**What is needed:**
I would like every record below transcribed exactly as it is.
■ ■ ■ ■ ■
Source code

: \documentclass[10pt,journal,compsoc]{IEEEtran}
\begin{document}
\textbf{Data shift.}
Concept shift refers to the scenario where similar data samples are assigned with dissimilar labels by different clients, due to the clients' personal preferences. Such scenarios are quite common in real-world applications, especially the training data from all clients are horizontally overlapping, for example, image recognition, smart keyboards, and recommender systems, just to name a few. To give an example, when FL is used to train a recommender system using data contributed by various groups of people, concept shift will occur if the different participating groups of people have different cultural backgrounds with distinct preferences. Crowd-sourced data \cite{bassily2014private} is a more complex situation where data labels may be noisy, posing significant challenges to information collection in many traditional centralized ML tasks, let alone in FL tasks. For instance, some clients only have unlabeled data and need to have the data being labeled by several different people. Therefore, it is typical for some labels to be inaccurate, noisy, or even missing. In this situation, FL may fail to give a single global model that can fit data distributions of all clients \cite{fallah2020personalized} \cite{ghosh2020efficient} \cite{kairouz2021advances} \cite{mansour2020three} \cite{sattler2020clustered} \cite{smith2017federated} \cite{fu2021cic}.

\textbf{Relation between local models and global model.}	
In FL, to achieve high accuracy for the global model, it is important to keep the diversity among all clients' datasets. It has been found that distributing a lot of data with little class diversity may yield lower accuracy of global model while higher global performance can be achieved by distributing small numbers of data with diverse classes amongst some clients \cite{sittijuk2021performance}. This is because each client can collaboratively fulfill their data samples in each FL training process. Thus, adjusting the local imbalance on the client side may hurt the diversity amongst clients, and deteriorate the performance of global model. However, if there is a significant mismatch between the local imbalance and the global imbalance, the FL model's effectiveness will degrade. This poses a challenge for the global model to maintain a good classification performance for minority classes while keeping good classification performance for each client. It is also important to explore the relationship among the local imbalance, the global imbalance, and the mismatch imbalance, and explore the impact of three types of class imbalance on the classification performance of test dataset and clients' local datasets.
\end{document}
■ ■ ■ ■ ■
**Answer space:**
Source code

: \documentclass[10pt,journal,compsoc]{IEEEtran}
\begin{document}
\textbf{Data shift.}
Concept shift refers to the scenario where similar data samples are assigned with dissimilar labels by different clients, due to the clients' personal preferences. Such scenarios are quite common in real-world applications, especially the training data from all clients are horizontally overlapping, for example, image recognition, smart keyboards, and recommender systems, just to name a few. To give an example, when FL is used to train a recommender system using data contributed by various groups of people, concept shift will occur if the different participating groups of people have different cultural backgrounds with distinct preferences. Crowd-sourced data \cite{bassily2014private} is a more complex situation where data labels may be noisy, posing significant challenges to information collection in many traditional centralized ML tasks, let alone in FL tasks. For instance, some clients only have unlabeled data and need to have the data being labeled by several different people. Therefore, it is typical for some labels to be inaccurate, noisy, or even missing. In this situation, FL may fail to give a single global model that can fit data distributions of all clients \cite{fallah2020personalized} \cite{ghosh2020efficient} \cite{kairouz2021advances} \cite{mansour2020three} \cite{sattler2020clustered} \cite{smith2017federated} \cite{fu2021cic}.

\textbf{Relation between local models and global model.}	
In FL, to achieve high accuracy for the global model, it is important to keep the diversity among all clients' datasets. It has been found that distributing a lot of data with little class diversity may yield lower accuracy of global model while higher global performance can be achieved by distributing small numbers of data with diverse classes amongst some clients \cite{sittijuk2021performance}. This is because each client can collaboratively fulfill their data samples in each FL training process. Thus, adjusting the local imbalance on the client side may hurt the diversity amongst clients, and deteriorate the performance of global model. However, if there is a significant mismatch between the local imbalance and the global imbalance, the FL model's effectiveness will degrade. This poses a challenge for the global model to maintain a good classification performance for minority classes while keeping good classification performance for each client. It is also important to explore the relationship among the local imbalance, the global imbalance, and the mismatch imbalance, and explore the impact of three types of class imbalance on the classification performance of test dataset and clients' local datasets.
\end{document}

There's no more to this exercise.